Although the document intentionally avoids "how-to-forge" discussions,
some of the information contained in it might
be turned to that purpose by a sufficiently determined
mind. The author explicitly does not endorse malicious
or deceptive falsification of email, of course,
and any use for such purposes of the information
contained in this document is contrary to its
purpose.
Because of the nature of the examples in this
document, there are several fictitious domain
names with associated IP (Internet Protocol) addresses.
The chance that some of these domain names may
be used at some future time is, inevitably, nonzero.
Similarly, all IP addresses used in the examples
are unidentified at this writing, but they will
undoubtedly be assigned someday.
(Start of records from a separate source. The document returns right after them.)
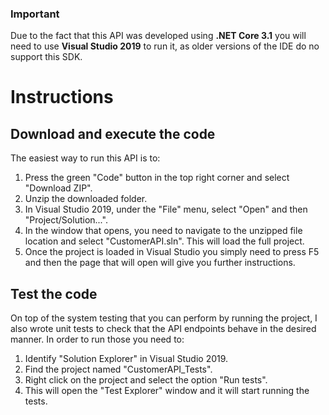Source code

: ### Important
Due to the fact that this API was developed using **.NET Core 3.1** you will need to use **Visual Studio 2019** to run it, as older versions of the IDE do no support this SDK.

# Instructions

## Download and execute the code
The easiest way to run this API is to:

1. Press the green "Code" button in the top right corner and select "Download ZIP". 
2. Unzip the downloaded folder.
3. In Visual Studio 2019, under the "File" menu, select "Open" and then "Project/Solution...".
4. In the window that opens, you need to navigate to the unzipped file location and select "CustomerAPI.sln". This will load the full project.
5. Once the project is loaded in Visual Studio you simply need to press F5 and then the page that will open will give you further instructions.

## Test the code
On top of the system testing that you can perform by running the project, I also wrote unit tests to check that the API endpoints behave in the desired manner. In order to run those you need to:

1. Identify "Solution Explorer" in Visual Studio 2019.
2. Find the project named "CustomerAPI_Tests".
3. Right click on the project and select the option "Run tests".
4. This will open the "Test Explorer" window and it will start running the tests.


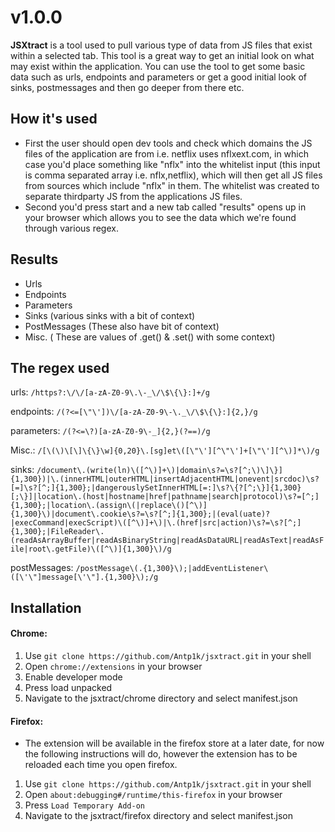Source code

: # v1.0.0
**JSXtract** is a tool used to pull various type of data from JS files that exist within a selected tab. This tool is a great way to get an initial look on what may exist within the application. You can use the tool to get some basic data such as urls, endpoints and parameters or get a good initial look of sinks, postmessages and then go deeper from there etc.

## How it's used
- First the user should open dev tools and check which domains the JS files of the application are from i.e. netflix uses nflxext.com, in which case you'd place something like "nflx" into the whitelist input (this input is comma separated array i.e. nflx,netflix), which will then get all JS files from sources which include "nflx" in them. The whitelist was created to separate thirdparty JS from the applications JS files.
- Second you'd press start and a new tab called "results" opens up in your browser which allows you to see the data which we're found through various regex.

## Results
- Urls
- Endpoints
- Parameters
- Sinks (various sinks with a bit of context)
- PostMessages (These also have bit of context)
- Misc. ( These are values of .get() & .set() with some context)

## The regex used
urls: `/https?:\/\/[a-zA-Z0-9\.\-_\/\$\{\}:]+/g`

endpoints: `/(?<=[\"\'])\/[a-zA-Z0-9\-\._\/\$\{\}:]{2,}/g`

parameters: `/(?<=\?)[a-zA-Z0-9\-_]{2,}(?==)/g`

Misc.: `/[\(\)\[\]\{\}\w]{0,20}\.[sg]et\([\"\'][^\"\']+[\"\'][^\)]*\)/g`

sinks: `/document\.(write(ln)\([^\)]+\)|domain\s?=\s?[^;\)\]\}]{1,300})|\.(innerHTML|outerHTML|insertAdjacentHTML|onevent|srcdoc)\s?[=]\s?[^;]{1,300};|dangerouslySetInnerHTML[=:]\s?\{?[^;\}]{1,300}[;\}]|location\.(host|hostname|href|pathname|search|protocol)\s?=[^;]{1,300};|location\.(assign\(|replace\()[^\)]{1,300}\)|document\.cookie\s?=\s?[^;]{1,300};|(eval(uate)?|execCommand|execScript)\([^\)]+\)|\.(href|src|action)\s?=\s?[^;]{1,300};|FileReader\.(readAsArrayBuffer|readAsBinaryString|readAsDataURL|readAsText|readAsFile|root\.getFile)\([^\)]{1,300}\)/g`

postMessages: `/postMessage\(.{1,300}\);|addEventListener\([\'\"]message[\'\"].{1,300}\);/g`

## Installation
#### Chrome:
1. Use `git clone https://github.com/Antp1k/jsxtract.git` in your shell
2. Open `chrome://extensions` in your browser
3. Enable developer mode
4. Press load unpacked
5. Navigate to the jsxtract/chrome directory and select manifest.json

#### Firefox:
- The extension will be available in the firefox store at a later date, for now the following instructions will do, however the extension has to be reloaded each time you open firefox.
1. Use `git clone https://github.com/Antp1k/jsxtract.git` in your shell
2. Open `about:debugging#/runtime/this-firefox` in your browser
3. Press `Load Temporary Add-on`
4. Navigate to the jsxtract/firefox directory and select manifest.json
Naturally, nothing
in this document is intended to reflect in any
way on future users of these domain names or IP
addresses.
Where Email Comes From
This section consists of a brief analysis of
the life of a piece of email. This background
material is important for understanding what the
headers are telling you.
Superficially, it appears that email is passed
directly from the sender's machine to the recipient's.
Normally, this isn't true; a typical piece of
email passes through at least four computers during
its lifetime.
This happens because most organizations have
a dedicated machine to handle mail, called a "mail
server"; it's normally not the same machine that
users are looking at when they read their mail.
In the common case of an ISP whose users dial
in from their home computers, the "client" computer
is the user's home machine, and the "server" is
some machine that belongs to the ISP. When a user
sends mail, she normally composes the message
on her own computer, then sends it off to her
ISP's mail server. At this point her computer
is finished with the job, but the mail server
still has to deliver the message. It does this
by finding the recipient's mail server, talking
to that server and delivering the message. It
then sits on that second mail server until the
recipient comes along to read his mail, when he
retrieves it onto his own computer, normally deleting
it from the mail server in the process.
Illustration.
Consider a couple of fictitious users, <rth@bieberdorf.edu> and <tmh@immense-isp.com>.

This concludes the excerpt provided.